Alstom ist der einzige Zughersteller mit einem Doppelstock-Hochgeschwindigkeitszug in seinem Portfolio. Die neueste Generation dieser Art von Zügen ist der Avelia Horizon. Avelia Horizon bietet Zugang zu Bahnsteigen bei 550mm oder 760mm. Rollstuhlfahrer können autonom (ohne Hilfe eines Zugführers) in den Zug einsteigen. Der Spalt zwischen Fahrzeug und Bahnsteig wird im Avelia Horizon durch eine Spaltüberbrückung reduziert und ermöglicht somit den barrierefreien Einstieg. Benutzer können den Zug betreten und einen internen Lift bedienen, ohne die Fahrgastströme zu stören. Der Einstieg für den Rollstuhlfahrer ist stufenfrei. Das Fahrzeug hat einen ebenen Zutritt. Im Fahrzeug angekommen wird der Lift benutzt, um den Höhenunterschied zum Unterstock zu überwinden. Folgendes Bild sollte die Lösung verdeutlichen. Der Lift ist unter Berücksichtigung der TSI-Norm entwickelt worden und wird somit auch in Deutschland zugelassen werden. Ein ähnlicher Lift wird heute bereits im Euroduplex verwendet, der auch in Deutschland fährt.
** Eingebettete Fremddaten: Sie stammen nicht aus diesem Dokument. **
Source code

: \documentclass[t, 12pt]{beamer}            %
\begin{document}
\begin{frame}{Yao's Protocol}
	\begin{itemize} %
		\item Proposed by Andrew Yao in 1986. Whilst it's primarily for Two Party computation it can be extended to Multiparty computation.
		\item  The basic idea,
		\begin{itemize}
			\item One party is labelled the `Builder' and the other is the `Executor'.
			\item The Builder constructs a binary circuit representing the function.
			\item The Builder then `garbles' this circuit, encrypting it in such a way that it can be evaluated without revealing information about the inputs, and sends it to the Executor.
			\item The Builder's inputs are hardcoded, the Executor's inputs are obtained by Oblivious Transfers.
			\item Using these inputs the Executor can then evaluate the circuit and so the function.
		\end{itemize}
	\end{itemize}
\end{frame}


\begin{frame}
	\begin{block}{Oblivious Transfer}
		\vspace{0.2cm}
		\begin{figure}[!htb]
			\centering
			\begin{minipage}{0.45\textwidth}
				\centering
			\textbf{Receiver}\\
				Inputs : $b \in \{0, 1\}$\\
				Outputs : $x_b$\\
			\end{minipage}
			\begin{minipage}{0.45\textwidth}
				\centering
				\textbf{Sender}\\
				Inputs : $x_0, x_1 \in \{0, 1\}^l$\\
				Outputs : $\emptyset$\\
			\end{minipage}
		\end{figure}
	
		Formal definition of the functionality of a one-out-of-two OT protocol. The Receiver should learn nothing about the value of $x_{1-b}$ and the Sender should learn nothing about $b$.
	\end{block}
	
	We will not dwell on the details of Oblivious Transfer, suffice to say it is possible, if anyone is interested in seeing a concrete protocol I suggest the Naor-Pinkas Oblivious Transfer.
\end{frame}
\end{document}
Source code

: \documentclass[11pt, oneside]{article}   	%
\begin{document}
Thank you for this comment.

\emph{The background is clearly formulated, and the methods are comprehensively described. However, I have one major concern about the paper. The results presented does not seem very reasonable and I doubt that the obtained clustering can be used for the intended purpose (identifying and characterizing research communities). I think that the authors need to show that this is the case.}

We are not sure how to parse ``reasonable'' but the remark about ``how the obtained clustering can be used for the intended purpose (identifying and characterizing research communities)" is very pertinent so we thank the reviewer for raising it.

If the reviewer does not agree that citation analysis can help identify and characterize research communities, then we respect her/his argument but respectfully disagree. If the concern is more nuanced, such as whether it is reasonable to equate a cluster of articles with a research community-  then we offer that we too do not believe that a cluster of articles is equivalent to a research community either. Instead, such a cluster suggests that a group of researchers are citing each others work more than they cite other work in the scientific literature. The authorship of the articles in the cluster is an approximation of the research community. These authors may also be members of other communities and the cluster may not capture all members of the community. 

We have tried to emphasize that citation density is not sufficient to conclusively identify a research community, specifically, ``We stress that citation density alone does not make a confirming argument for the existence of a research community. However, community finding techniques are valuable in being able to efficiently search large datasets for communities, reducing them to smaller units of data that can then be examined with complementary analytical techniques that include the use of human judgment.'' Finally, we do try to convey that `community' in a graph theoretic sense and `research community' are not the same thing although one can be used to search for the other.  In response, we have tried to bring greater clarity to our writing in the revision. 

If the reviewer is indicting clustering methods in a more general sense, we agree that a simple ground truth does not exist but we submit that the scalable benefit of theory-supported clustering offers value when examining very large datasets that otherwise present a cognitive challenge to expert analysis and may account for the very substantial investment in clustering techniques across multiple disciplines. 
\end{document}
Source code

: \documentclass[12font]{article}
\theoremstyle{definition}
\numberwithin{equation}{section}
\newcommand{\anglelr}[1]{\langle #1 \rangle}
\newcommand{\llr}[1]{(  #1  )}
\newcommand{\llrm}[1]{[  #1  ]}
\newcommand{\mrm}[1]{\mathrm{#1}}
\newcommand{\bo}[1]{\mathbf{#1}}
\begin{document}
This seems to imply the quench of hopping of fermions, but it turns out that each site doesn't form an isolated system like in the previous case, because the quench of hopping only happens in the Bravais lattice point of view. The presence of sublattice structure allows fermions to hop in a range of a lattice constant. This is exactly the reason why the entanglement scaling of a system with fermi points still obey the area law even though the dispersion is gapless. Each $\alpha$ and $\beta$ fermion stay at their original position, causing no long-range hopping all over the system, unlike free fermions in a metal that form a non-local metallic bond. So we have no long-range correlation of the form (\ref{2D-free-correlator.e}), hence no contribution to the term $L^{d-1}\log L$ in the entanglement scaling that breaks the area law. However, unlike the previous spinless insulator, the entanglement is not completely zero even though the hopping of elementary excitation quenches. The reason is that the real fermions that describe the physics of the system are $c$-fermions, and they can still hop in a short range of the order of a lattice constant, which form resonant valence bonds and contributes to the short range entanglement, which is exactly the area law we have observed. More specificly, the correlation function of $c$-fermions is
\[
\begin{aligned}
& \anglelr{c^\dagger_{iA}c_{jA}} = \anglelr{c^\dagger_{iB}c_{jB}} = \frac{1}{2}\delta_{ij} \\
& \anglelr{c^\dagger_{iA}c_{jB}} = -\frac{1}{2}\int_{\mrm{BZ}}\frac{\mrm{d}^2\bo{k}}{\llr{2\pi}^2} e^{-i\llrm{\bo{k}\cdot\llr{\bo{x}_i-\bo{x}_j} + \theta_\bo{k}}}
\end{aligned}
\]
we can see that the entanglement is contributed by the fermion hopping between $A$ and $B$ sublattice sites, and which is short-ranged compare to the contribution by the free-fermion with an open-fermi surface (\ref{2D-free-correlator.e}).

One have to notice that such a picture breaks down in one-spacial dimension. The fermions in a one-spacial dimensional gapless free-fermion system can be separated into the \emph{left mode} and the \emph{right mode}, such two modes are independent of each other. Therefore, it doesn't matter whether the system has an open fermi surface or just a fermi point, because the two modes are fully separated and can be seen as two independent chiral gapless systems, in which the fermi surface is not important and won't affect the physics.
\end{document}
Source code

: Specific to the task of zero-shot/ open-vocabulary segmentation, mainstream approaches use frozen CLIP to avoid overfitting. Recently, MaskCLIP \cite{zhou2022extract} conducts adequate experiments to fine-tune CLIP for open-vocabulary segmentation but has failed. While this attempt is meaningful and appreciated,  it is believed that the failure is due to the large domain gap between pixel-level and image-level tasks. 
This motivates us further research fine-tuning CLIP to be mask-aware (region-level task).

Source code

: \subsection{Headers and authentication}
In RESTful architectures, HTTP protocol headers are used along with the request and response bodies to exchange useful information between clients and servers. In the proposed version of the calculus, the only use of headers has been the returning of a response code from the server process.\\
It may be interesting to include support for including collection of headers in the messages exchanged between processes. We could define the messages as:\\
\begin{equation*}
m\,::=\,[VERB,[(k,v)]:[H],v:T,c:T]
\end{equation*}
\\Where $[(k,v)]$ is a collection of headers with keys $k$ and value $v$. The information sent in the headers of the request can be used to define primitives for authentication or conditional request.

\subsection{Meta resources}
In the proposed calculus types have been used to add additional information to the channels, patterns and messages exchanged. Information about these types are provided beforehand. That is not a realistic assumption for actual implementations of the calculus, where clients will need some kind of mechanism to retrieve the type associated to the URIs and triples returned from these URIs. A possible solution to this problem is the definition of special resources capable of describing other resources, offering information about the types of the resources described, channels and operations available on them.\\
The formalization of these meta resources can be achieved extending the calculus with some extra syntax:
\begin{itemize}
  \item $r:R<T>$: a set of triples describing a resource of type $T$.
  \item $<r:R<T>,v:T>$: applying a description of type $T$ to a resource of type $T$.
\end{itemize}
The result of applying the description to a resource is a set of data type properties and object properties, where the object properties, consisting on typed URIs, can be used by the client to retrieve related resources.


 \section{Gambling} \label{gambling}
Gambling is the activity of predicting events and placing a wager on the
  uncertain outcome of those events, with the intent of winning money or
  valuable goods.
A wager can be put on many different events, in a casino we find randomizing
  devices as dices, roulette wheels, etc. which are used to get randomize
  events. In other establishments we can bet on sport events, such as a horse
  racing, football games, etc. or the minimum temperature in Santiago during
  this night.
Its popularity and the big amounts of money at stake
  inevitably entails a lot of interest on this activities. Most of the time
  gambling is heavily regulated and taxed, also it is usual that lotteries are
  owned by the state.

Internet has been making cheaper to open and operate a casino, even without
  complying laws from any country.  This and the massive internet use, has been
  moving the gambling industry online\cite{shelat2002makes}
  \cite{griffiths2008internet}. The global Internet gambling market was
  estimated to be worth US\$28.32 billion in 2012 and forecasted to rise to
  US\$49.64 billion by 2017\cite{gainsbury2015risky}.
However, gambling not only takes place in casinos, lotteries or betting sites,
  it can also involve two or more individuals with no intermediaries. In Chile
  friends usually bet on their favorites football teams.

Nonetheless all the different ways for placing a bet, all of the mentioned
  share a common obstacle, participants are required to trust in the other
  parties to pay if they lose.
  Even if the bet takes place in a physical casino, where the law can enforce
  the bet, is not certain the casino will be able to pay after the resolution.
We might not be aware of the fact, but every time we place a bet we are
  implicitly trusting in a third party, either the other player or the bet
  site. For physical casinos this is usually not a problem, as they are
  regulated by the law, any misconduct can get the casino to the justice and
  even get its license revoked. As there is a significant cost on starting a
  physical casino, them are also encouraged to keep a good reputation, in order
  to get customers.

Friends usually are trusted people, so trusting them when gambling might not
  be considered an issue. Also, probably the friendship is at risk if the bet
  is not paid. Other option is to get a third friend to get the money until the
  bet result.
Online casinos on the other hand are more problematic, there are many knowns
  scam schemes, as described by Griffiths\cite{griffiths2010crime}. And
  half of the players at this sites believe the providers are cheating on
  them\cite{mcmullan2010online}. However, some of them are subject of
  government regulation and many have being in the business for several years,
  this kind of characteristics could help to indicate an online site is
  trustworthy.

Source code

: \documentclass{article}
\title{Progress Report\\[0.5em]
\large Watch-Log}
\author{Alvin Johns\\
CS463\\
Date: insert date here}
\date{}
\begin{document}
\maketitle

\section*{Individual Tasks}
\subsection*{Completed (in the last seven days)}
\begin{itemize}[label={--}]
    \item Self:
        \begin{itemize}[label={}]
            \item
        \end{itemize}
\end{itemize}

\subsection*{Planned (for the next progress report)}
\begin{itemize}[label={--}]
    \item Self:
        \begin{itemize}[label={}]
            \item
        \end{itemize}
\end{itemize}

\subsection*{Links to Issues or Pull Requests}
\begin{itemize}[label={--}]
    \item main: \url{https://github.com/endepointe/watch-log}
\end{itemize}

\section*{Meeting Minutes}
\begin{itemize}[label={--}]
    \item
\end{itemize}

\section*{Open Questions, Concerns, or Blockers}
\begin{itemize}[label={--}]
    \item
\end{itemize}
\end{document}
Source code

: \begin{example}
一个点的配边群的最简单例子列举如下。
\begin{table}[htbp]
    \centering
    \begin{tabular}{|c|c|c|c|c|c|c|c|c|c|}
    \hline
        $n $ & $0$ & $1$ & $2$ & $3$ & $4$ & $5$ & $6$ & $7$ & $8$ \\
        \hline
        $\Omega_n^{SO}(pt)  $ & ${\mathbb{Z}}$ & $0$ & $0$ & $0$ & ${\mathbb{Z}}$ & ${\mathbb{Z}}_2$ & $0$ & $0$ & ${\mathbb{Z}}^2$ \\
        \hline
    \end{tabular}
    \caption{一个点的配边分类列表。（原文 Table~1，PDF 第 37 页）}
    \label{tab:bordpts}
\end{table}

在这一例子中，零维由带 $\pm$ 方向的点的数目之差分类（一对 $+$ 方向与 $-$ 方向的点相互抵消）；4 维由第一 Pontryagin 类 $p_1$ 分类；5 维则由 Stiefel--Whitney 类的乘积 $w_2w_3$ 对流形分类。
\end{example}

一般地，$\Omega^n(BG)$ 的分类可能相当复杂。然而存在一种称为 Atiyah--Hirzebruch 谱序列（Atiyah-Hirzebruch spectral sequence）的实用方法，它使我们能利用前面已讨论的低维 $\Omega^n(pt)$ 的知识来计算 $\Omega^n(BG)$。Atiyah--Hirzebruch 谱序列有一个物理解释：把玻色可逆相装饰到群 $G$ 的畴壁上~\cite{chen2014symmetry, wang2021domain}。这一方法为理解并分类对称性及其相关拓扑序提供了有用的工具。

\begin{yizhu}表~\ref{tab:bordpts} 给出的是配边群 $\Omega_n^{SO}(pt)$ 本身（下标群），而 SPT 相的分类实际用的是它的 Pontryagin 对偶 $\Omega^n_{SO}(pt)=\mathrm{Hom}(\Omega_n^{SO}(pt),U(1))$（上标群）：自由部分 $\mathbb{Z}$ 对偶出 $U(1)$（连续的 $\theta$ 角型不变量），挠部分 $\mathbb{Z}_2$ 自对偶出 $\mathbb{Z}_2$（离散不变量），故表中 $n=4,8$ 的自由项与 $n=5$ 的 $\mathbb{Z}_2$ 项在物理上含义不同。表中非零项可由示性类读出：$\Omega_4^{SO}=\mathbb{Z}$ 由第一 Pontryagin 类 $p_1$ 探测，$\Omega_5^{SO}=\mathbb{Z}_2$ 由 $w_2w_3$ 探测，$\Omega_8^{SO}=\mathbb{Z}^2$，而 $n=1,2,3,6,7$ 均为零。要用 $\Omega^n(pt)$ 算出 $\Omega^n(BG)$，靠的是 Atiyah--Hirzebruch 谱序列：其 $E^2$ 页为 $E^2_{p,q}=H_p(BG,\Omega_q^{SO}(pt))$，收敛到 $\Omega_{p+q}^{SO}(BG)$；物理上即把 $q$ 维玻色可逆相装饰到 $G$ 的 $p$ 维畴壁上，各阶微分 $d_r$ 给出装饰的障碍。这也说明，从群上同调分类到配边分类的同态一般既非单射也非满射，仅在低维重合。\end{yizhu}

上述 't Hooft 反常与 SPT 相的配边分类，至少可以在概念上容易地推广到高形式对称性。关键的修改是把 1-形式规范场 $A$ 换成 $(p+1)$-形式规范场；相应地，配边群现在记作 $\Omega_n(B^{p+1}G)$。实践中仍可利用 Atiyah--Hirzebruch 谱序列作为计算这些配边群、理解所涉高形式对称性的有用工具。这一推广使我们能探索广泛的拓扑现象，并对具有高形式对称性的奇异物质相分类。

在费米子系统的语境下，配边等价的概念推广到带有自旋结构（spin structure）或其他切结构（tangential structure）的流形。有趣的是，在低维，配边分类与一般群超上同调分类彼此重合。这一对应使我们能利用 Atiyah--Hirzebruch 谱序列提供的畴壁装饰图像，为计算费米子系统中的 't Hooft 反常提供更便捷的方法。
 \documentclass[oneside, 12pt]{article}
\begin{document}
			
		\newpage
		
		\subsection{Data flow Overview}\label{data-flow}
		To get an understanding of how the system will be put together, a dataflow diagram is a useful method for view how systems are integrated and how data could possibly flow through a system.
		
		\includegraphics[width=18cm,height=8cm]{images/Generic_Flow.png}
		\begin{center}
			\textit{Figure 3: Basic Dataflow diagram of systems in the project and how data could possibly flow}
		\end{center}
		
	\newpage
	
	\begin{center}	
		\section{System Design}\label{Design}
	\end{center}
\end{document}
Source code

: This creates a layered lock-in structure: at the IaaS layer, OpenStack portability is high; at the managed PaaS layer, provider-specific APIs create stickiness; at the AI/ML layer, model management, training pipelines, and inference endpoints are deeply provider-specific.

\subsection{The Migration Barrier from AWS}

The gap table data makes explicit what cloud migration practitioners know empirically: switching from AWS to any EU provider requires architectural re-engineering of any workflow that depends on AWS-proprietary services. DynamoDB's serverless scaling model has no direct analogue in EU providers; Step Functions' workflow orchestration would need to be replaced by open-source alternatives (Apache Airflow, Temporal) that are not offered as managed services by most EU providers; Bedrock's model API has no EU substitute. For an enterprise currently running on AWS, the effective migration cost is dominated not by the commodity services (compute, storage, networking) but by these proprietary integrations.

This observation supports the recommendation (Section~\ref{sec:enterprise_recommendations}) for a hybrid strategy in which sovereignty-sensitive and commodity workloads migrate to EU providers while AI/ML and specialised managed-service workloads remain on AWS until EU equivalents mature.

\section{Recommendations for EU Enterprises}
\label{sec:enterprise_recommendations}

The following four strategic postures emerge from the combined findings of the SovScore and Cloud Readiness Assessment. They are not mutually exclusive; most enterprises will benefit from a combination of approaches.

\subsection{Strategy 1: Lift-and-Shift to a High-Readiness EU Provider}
All diese Konzepte werden an die DB-Anforderungen für den neuen ICE-Zug angepasst. Alstom wird seine 40-jährige Erfahrung im Hochgeschwindigkeitssektor nutzen: Die DB-Standards für Rollstuhlfahrer werden direkt in das Zugdesign eingebettet, sei es durch leichte Rampen oder autonome Lifte. Alstom möchte in jedem Fall ein inklusives Mobilitätsangebot anbieten (nicht nur für die Rollstuhlfahrer, sondern auch für Hörgeschädigte, Familien, ältere Menschen, usw.). Sofern die Rampen den TSI-Anforderungen entsprechen (maximaler Winkel), können Rampen in einen Zug eingebettet werden. Allerdings können Rampen eine recht lange Zuglänge in Anspruch nehmen, um innerhalb der von Normen und Standards festgelegten maximalen Grenze zu bleiben. Dies ist eine Frage der Abwägung zwischen Fahrgastfläche und Fahrgastzirkulation – Alstom kann sich an alle Szenarien anpassen. Der Zugang zum Oberdeck erfolgt über eine breite, geräumige Treppe. Darüber hinaus bieten die Avelia Doppelstockzüge ein durchgehendes oberes Deck ohne Stufen, die die Bewegung der Passagiere während der Fahrt einfach und bequem machen (zum Beispiel beim Gehen zum Bordrestaurant)
Wie steht es in dem Doppeldecker selbst um die Barrierefreiheit, auch beim WC und der Erreichbarkeit des Bordrestaurants?
Toiletten und das Bordrestaurant sind barrierefrei erreichbar.
Wie viel Technik aus Deutschland wäre in den Zügen verbaut?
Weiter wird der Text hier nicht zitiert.